§ **Work instruction**
Start at the line holding "In this project". Write out that line and each one after it to the end of the data, unchanged.
━━━━━ Supplied records
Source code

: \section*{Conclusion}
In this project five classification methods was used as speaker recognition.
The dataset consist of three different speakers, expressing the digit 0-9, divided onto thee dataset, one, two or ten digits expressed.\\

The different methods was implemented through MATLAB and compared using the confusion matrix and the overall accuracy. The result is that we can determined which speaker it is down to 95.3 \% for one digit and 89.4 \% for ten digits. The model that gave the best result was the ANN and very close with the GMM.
━━━━━━━━━━
§ **Response to the exercise**
In this project five classification methods was used as speaker recognition.
The dataset consist of three different speakers, expressing the digit 0-9, divided onto thee dataset, one, two or ten digits expressed.\\

The different methods was implemented through MATLAB and compared using the confusion matrix and the overall accuracy. The result is that we can determined which speaker it is down to 95.3 \% for one digit and 89.4 \% for ten digits. The model that gave the best result was the ANN and very close with the GMM.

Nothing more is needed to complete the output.